Da zog er seine langen Beine vor mir zum Tor hinein, und da das Haus keinen Flur hatte, befanden wir uns sogleich in einem großen Saal, dessen Kamin aus bunten Kacheln sich wie ein Turm mitten aus dem Fußboden erhob. An den Wänden, die ausschließlich aus rohgezimmerten Stämmen bestanden, die mit Moos gedichtet waren, standen einige schwarzlackierte Stühle, und auf einem Wandbrett glänzten zinnerne Kannen.

Die Dienstmagd lief auf und ab und rief Varvara, die, schlaftrunken und erschrocken, schließlich in der hintersten Ecke des Saales sichtbar wurde. Dort verblieben die beiden Mädchen ängstlich flüsternd.

Nach einer Weile wurden sie jedoch ruhiger und konnten nicht umhin, einander einen Blick zuzuwerfen und sich freier zu fühlen, als ich sie anhaltend gnädiges Fräulein nannte und so tat, als verstünde ich nicht, daß sie arme Leibeigene waren. Es war dies wie ein Tropfen warmes Öl auf verhärtetes Wachs, und sie erzählten jetzt, daß die hohe Herrschaft schon vor zwei Wochen ihres Weges gereist sei, bei dem Gerücht von dem Herannahen der Schweden, und besonders versicherten sie, daß im ganzen Haus, ja, auf dem Hof nichts von nur den geringstem Wert gelassen worden sei, aber daß sie gern ihr Bestes tun wollten, um die Fremden zu bedienen.
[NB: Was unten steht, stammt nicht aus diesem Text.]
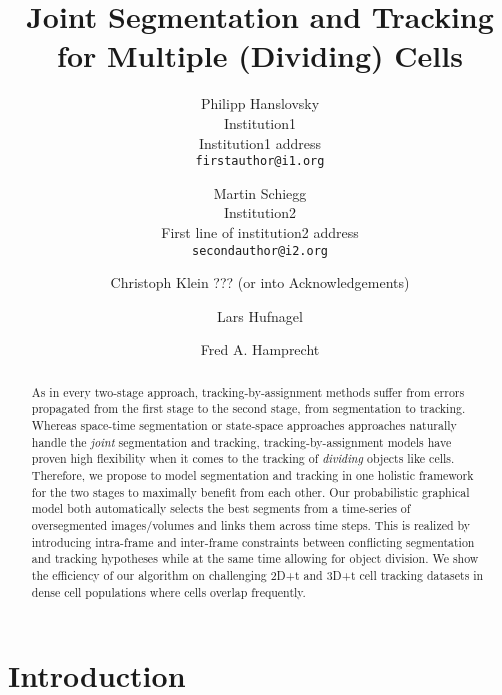 \documentclass[10pt,twocolumn,letterpaper]{article}
\begin{document}
\title{Joint Segmentation and Tracking for Multiple (Dividing) Cells}

\author{Philipp Hanslovsky\\
Institution1\\
Institution1 address\\
{\tt\small firstauthor@i1.org}
\and
Martin Schiegg\\
Institution2\\
First line of institution2 address\\
{\tt\small secondauthor@i2.org}
\and 
Christoph Klein ??? (or into Acknowledgements)
\and
Lars Hufnagel
\and
Fred A. Hamprecht
}

\maketitle

\begin{abstract}
   As in every two-stage approach, tracking-by-assignment methods suffer from errors propagated from the first stage
   to the second stage, \ie from segmentation to tracking. Whereas space-time segmentation or state-space approaches
   approaches naturally handle the \emph{joint} segmentation and tracking, 
   tracking-by-assignment models have proven high flexibility when it comes to the tracking of \emph{dividing}
   objects like cells. Therefore, we propose to model segmentation and tracking in one holistic framework for
   the two stages to maximally benefit from each other. Our probabilistic graphical model both automatically selects
   the best segments from a time-series of oversegmented images/volumes and links them across time steps. This is realized
   by introducing intra-frame and inter-frame constraints between conflicting segmentation and tracking hypotheses while
   at the same time allowing
   for object division.
   We show the efficiency of our algorithm on challenging 2D+t and 3D+t cell tracking datasets in dense cell populations
   where cells overlap frequently.
\end{abstract}

\section{Introduction}
\label{sec:introduction}
\end{document}
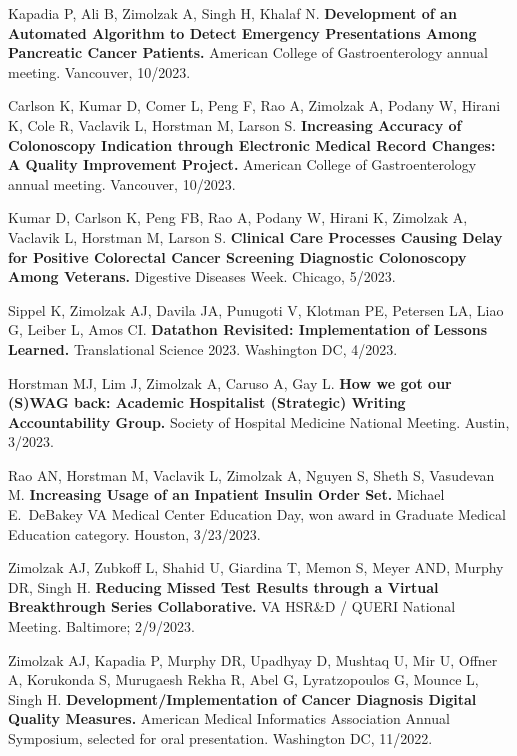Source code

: \documentclass[10pt]{article}
\begin{document}

Kapadia P, Ali B, Zimolzak A, Singh H, Khalaf N. \textbf{Development
  of an Automated Algorithm to Detect Emergency Presentations Among
  Pancreatic Cancer Patients.} American College of Gastroenterology
annual meeting. Vancouver, 10/2023.

Carlson K, Kumar D, Comer L, Peng F, Rao A, Zimolzak A, Podany W,
Hirani K, Cole R, Vaclavik L, Horstman M, Larson S. \textbf{Increasing
  Accuracy of Colonoscopy Indication through Electronic Medical Record
  Changes: A Quality Improvement Project.} American College of
Gastroenterology annual meeting. Vancouver, 10/2023.


Kumar D, Carlson K, Peng FB, Rao A, Podany W, Hirani K, Zimolzak A,
Vaclavik L, Horstman M, Larson S. \textbf{Clinical Care Processes
  Causing Delay for Positive Colorectal Cancer Screening Diagnostic
  Colonoscopy Among Veterans.} Digestive Diseases Week. Chicago,
5/2023.

Sippel K, Zimolzak AJ, Davila JA, Punugoti V, Klotman PE, Petersen LA,
Liao G, Leiber L, Amos CI. \textbf{Datathon Revisited: Implementation
  of Lessons Learned.} Translational Science 2023. Washington DC,
4/2023.

Horstman MJ, Lim J, Zimolzak A, Caruso A, Gay L. \textbf{How we got
  our (S)WAG back: Academic Hospitalist (Strategic) Writing
  Accountability Group.} Society of Hospital Medicine National
Meeting. Austin, 3/2023.

Rao AN, Horstman M, Vaclavik L, Zimolzak A, Nguyen S, Sheth S,
Vasudevan M. \textbf{Increasing Usage of an Inpatient Insulin Order
  Set.} Michael E.\ DeBakey VA Medical Center Education Day, won award
in Graduate Medical Education category. Houston, 3/23/2023.

Zimolzak AJ, Zubkoff L, Shahid U, Giardina T, Memon S, Meyer AND,
Murphy DR, Singh H. \textbf{Reducing Missed Test Results through a
  Virtual Breakthrough Series Collaborative.} VA HSR\&D / QUERI
National Meeting. Baltimore; 2/9/2023.


Zimolzak AJ, Kapadia P, Murphy DR, Upadhyay D, Mushtaq U, Mir U,
Offner A, Korukonda S, Murugaesh Rekha R, Abel G, Lyratzopoulos G,
Mounce L, Singh H. \textbf{Development/Implementation of Cancer
  Diagnosis Digital Quality Measures.} American Medical Informatics
Association Annual Symposium, selected for oral presentation.
Washington DC, 11/2022.
\end{document}
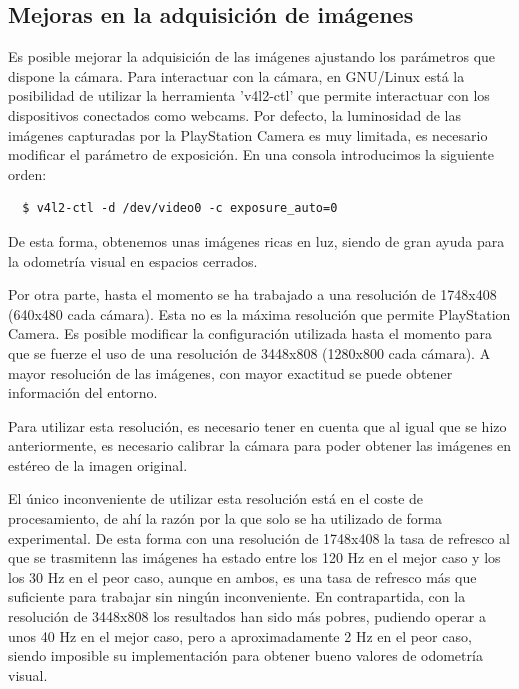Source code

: \subsection{Mejoras en la adquisición de imágenes}

Es posible mejorar la adquisición de las imágenes ajustando los parámetros que
dispone la cámara. Para interactuar con la cámara, en GNU/Linux está la
posibilidad de utilizar la herramienta 'v4l2-ctl' que permite interactuar con
los dispositivos conectados como webcams. Por defecto, la luminosidad de las
imágenes capturadas por la PlayStation Camera es muy limitada, es necesario
modificar el parámetro de exposición. En una consola introducimos la siguiente
orden:
\\
\begin{lstlisting}
  $ v4l2-ctl -d /dev/video0 -c exposure_auto=0
\end{lstlisting}

De esta forma, obtenemos unas imágenes ricas en luz, siendo de gran ayuda para
la odometría visual en espacios cerrados.

Por otra parte, hasta el momento se ha trabajado a una resolución de 1748x408
(640x480 cada cámara). Esta no es la máxima resolución que permite PlayStation
Camera. Es posible modificar la configuración utilizada hasta el momento para
que se fuerze el uso de una resolución de 3448x808 (1280x800 cada cámara). A
mayor resolución de las imágenes, con mayor exactitud se puede obtener
información del entorno.

Para utilizar esta resolución, es necesario tener en cuenta que al igual que se
hizo anteriormente, es necesario calibrar la cámara para poder obtener las
imágenes en estéreo de la imagen original.

El único inconveniente de utilizar esta resolución está en el coste de
procesamiento, de ahí la razón por la que solo se ha utilizado de forma
experimental. De esta forma con una resolución de 1748x408 la tasa de refresco
al que se trasmitenn las imágenes ha estado entre los 120 Hz en el mejor caso y
los los 30 Hz en el peor caso, aunque en ambos, es una tasa de refresco más que
suficiente para trabajar sin ningún inconveniente. En contrapartida, con la
resolución de 3448x808 los resultados han sido más pobres, pudiendo operar a
unos 40 Hz en el mejor caso, pero a aproximadamente 2 Hz en el peor caso, siendo
imposible su implementación para obtener bueno valores de odometría visual.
Varvara hatte hübsche Zähne, aber sie war allzu klein und dick und schwarzstruppig, und nach einer Weile ließ sie ein so gellendes Gelächter erschallen, daß ich gereizt wurde. Das goldhaarige Mädchen, das Katarina hieß, konnte ich dagegen nicht umhin scherzend ins Ohr zu kneifen, als sie das Holz in den Kamin trug. Inzwischen hatte Lang-Jan ohne weiteres seinen zerlumpten, blauen Rock ausgezogen, und da er weder Hemd noch Weste besaß, stand er bald bis zur Taille entblößt in seiner ganzen, elenden Hagerkeit, so daß niemand mehr ernst bleiben konnte, – niemand außer ihm selber. Nie hatte ich einen Zug von Heiterkeit auf seinem steifen Gesicht gesehen. Nachdem jeder von uns seinen Schafpelz bekommen und den schlimmsten Hunger mit ein wenig Rübenmus und Kwas gestillt hatte, legten wir uns auf den Ofen, mit dem Haudegen zwischen den Knieen, und ich erdreistete mich, dem Herrn Fähnrich zu befehlen, wechselweise mit mir zu wachen, falls man möglicherweise Böses im Sinn hätte. Auch verbot ich den beiden Dienstmädchen, den Saal zu verlassen, und mein Gebet mit lauter Stimme auf schwedisch hersagend, vertraute ich uns alle dem Allmächtigen an.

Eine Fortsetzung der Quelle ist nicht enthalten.